What was actually validated

These are not theoretical claims only; the workflow was exercised against a real logged-in Slack tab.

Small-range validation

Test shape:

channels: tech-team, moonlight, dev-part
range: after=2026-03-01, before=2026-03-15
mode: strict

Observed result:

tech-team: 9 rows
moonlight: 29 rows
dev-part: 0 rows
total raw: 38
unique raw: 38
failed channels: 0
total requests: 3
duration: ~5.05s

This validated:

--before
--after
--channel-file
--summary-json
--failed-channels-out
--resume-from-jsonl
--preflight
strict mode

Heuristic filtering validation

To prove that heuristic mode does more than strict, a second test included edge channels:

tech-team
moonlight
random
music
ai서비스활용-lounge

Observed result:

strict: 50 rows kept
heuristic: 40 rows kept
removed by heuristic: 10 rows
- random: 9
- music: 1

The removed examples were casual/non-work items such as chatty thread replies, celebration posts, and a YouTube link. This confirmed that heuristic mode can reduce obvious non-work noise when mixed channels are included.

Stress validation

A broader run used these channels:

moonlight
dev-part
tech-team
bob
cms

Stress settings:

max-pages=20
sleep-seconds=0.05
mode: heuristic

Observed result:

total raw: 4580
filtered keep: 2763
total requests: 48
duration: ~85.52s
ratelimit retries: 0
failed channels: 0

Interpretation:

The channel-by-channel/page-by-page design was stable under a moderately aggressive run.
This does not guarantee immunity from rate limiting in all workspaces.
It does show that the design is more robust than one giant search/evaluate call.

Important constraints

Do not assume the Slack API is callable directly from host Python with only the xoxc token. In practice the browser session context matters; call from the page context first.
Do not try one giant all-history query first; Slack rate-limits and long browser evaluations will time out.
Do not claim the export is complete if channel-level calls failed. Report partial coverage clearly.
Treat the xoxc token and any cookies as sensitive. Do not echo them back to the user or store them in exported files.
Do not silently widen "work-related" to mean everything. If the user wants "all work-related threads," state clearly that this is a heuristic unless they also provide a channel whitelist, date range, or keyword rule.
Do not present heuristic filtering as moderation-, compliance-, HR-, or legal-grade classification.

Publish-ready status

At this stage, the skill is suitable for beta/publication-candidate use when these caveats are respected:

Requires an attached, logged-in Slack web tab via Browser Relay
Relies on Slack web client behavior that may change over time
Uses heuristic filtering for "work-like" exports unless strict or raw mode is chosen
Is strongest for operator-led exports, not unattended compliance archiving

If publishing publicly, describe it as an advanced/browser-relay Slack export skill rather than a universal Slack export solution.

Failure semantics

Handle failures explicitly:

invalid_auth
- Meaning: wrong tab, logged-out tab, or a host-side request that lacks the browser session context.
- Fix: confirm the attached Slack tab is logged in and re-run from page context.
ratelimited
- Meaning: too many requests too quickly or query scope too broad.
- Fix: sleep and retry the same page; reduce channel count; add after: date filters.
browser evaluate timeout
- Meaning: too much work packed into one evaluate call.
- Fix: split by channel and page; keep each evaluate short.
partial export
- Meaning: some channels completed and some failed.
- Fix: save raw progress, report completed channels, and retry only failed channels.

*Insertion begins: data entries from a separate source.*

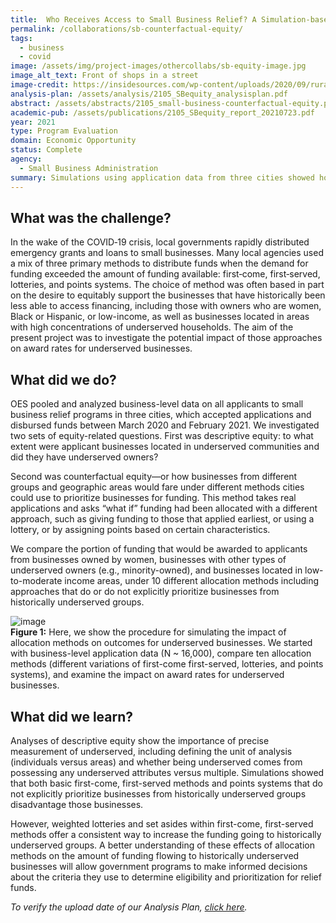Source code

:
 ```yaml
---
title:  Who Receives Access to Small Business Relief? A Simulation-based Approach
permalink: /collaborations/sb-counterfactual-equity/
tags: 
  - business
  - covid
image: /assets/img/project-images/othercollabs/sb-equity-image.jpg
image_alt_text: Front of shops in a street
image-credit: https://insidesources.com/wp-content/uploads/2020/09/rural-business-300x300.jpg
analysis-plan: /assets/analysis/2105_SBequity_analysisplan.pdf
abstract: /assets/abstracts/2105_small-business-counterfactual-equity.pdf
academic-pub: /assets/publications/2105_SBequity_report_20210723.pdf
year: 2021
type: Program Evaluation
domain: Economic Opportunity
status: Complete
agency: 
  - Small Business Administration
summary: Simulations using application data from three cities showed how outcomes for historically underserved businesses depend on the allocation method.
---
```


## What was the challenge? 
In the wake of the COVID‐19 crisis, local governments rapidly distributed emergency grants and loans to small businesses. Many local agencies used a mix of three primary methods to distribute funds when the demand for funding exceeded the amount of funding available: first‐come, first‐served, lotteries, and points systems. The choice of method was often based in part on the desire to equitably support the businesses that have historically been less able to access financing, including those with owners who are women, Black or Hispanic, or low-income, as well as businesses located in areas with high concentrations of underserved households. The aim of the present project was to investigate the potential impact of those approaches on award rates for underserved businesses. 

## What did we do? 
OES pooled and analyzed business-level data on all applicants to small business relief programs in three cities, which accepted applications and disbursed funds between March 2020 and February 2021. We investigated two sets of equity-related questions. First was descriptive equity: to what extent were applicant businesses located in underserved communities and did they have underserved owners?  

Second was counterfactual equity—or how businesses from different groups and geographic areas would fare under different methods cities could use to prioritize businesses for funding.  This method takes real applications and asks “what if” funding had been allocated with a different approach, such as giving funding to those that applied earliest, or using a lottery, or by assigning points based on certain characteristics. 

We compare the portion of funding that would be awarded to applicants from businesses owned by women, businesses with other types of underserved owners (e.g., minority-owned), and businesses located in low-to-moderate income areas, under 10 different allocation methods including approaches that do or do not explicitly prioritize businesses from historically underserved groups. 

![image](https://oes.gsa.gov/assets/img/project-images/2105-procedure.jpg)<br>
**Figure 1:** Here, we show the procedure for simulating the impact of allocation methods on outcomes for underserved businesses. We started with business-level application data (N ~ 16,000), compare ten allocation methods (different variations of first-come first-served, lotteries, and points systems), and examine the impact on award rates for underserved businesses.

## What did we learn? 
Analyses of descriptive equity show the importance of precise measurement of underserved, including defining the unit of analysis (individuals versus areas) and whether being underserved comes from possessing any underserved attributes versus multiple. Simulations showed that both basic first-come, first-served methods and points systems that do not explicitly prioritize businesses from historically underserved groups disadvantage those businesses. 

However, weighted lotteries and set asides within first-come, first-served methods offer a consistent way to increase the funding going to historically underserved groups. A better understanding of these effects of allocation methods on the amount of funding flowing to historically underserved businesses will allow government programs to make informed decisions about the criteria they use to determine eligibility and prioritization for relief funds.

<i>To verify the upload date of our Analysis Plan, <a href="https://github.com/gsa-oes/office-of-evaluation-sciences/commits/master/assets/analysis/2105_SBequity_analysisplan.pdf">click here</a>.</i>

Recommended query patterns

Use these building blocks:

User filter: from:<@USER_ID>
Thread-only: is:thread
Channel filter: in:#channel-name
Time filter if needed: after:YYYY-MM-DD

Typical query:

from:<@UXXXX> is:thread in:#tech-team after:2026-01-01

Preferred output columns

Use these columns unless the user asks otherwise:

datetime_utc
channel_name
channel_id
thread_ts
username
text
permalink
source_query_channel

Scripts

scripts/export_slack_threads.py — channel-by-channel Slack thread exporter driven through the attached Chrome relay tab.
scripts/retry_failed_channels.py — rerun export using the failed-channels-out file from a previous run.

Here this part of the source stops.